■ Goal of the exercise:
Sort through the entries below and pull out lines containing the word "uparrow".

(Records contained in a dataset)
--------------------------------------------------

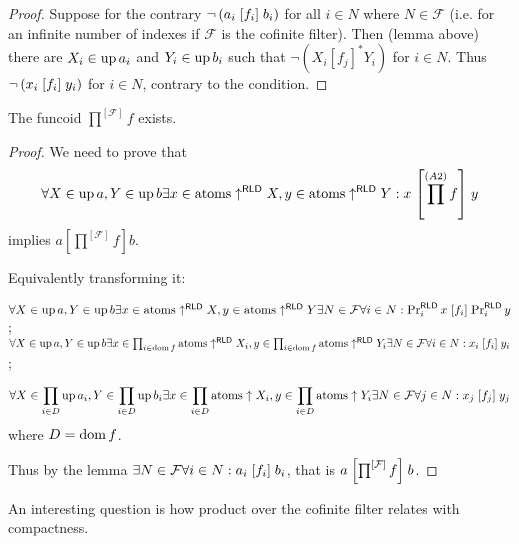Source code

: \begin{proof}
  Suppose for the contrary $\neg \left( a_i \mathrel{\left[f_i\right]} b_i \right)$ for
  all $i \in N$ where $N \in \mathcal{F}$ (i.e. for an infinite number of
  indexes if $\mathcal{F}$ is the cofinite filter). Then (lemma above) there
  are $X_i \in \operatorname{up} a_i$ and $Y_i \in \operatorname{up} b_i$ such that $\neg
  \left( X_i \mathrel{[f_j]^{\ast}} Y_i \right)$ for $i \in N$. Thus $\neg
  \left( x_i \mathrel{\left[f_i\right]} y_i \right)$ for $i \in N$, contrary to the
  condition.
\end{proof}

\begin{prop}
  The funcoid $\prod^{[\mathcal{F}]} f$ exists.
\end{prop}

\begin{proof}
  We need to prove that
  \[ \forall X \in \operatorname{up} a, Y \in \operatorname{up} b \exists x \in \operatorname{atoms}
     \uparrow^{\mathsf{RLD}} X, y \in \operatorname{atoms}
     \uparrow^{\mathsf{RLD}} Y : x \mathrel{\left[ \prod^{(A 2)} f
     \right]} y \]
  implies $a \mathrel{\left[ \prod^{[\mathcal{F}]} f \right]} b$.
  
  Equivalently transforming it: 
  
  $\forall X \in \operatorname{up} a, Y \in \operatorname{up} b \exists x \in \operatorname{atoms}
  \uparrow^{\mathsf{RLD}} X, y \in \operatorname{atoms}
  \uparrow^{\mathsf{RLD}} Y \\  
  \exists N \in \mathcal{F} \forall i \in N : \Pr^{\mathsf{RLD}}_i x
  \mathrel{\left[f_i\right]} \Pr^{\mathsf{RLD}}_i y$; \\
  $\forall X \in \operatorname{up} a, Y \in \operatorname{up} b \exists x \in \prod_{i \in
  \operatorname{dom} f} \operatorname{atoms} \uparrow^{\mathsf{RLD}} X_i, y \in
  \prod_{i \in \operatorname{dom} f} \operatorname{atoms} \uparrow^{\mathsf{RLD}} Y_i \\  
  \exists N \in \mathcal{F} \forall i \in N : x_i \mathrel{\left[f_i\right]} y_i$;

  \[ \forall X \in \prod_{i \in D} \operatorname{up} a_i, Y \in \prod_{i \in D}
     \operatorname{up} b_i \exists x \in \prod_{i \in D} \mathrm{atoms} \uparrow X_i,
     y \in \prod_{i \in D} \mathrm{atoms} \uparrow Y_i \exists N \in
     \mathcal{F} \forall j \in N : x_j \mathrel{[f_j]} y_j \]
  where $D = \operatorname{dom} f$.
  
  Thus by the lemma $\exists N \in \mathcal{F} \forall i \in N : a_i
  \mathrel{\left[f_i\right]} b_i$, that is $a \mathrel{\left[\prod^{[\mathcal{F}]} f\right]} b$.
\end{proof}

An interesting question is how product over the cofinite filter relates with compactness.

--------------------------------------------------

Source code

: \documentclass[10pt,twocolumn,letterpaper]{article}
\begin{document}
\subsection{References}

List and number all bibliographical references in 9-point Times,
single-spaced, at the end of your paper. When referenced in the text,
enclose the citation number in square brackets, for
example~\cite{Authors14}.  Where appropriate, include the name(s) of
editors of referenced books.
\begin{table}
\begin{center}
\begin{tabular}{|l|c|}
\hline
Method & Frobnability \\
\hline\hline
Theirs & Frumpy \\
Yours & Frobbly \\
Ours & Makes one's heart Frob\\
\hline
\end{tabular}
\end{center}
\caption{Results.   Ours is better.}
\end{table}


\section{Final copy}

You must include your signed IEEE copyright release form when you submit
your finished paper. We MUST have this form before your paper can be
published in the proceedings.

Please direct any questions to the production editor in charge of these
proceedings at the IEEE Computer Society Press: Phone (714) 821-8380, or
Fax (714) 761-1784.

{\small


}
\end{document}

--------------------------------------------------

■ Output:
     \uparrow^{\mathsf{RLD}} X, y \in \operatorname{atoms}
     \uparrow^{\mathsf{RLD}} Y : x \mathrel{\left[ \prod^{(A 2)} f
  \uparrow^{\mathsf{RLD}} X, y \in \operatorname{atoms}
  \uparrow^{\mathsf{RLD}} Y \\  
  \operatorname{dom} f} \operatorname{atoms} \uparrow^{\mathsf{RLD}} X_i, y \in
  \prod_{i \in \operatorname{dom} f} \operatorname{atoms} \uparrow^{\mathsf{RLD}} Y_i \\  
     \operatorname{up} b_i \exists x \in \prod_{i \in D} \mathrm{atoms} \uparrow X_i,
     y \in \prod_{i \in D} \mathrm{atoms} \uparrow Y_i \exists N \in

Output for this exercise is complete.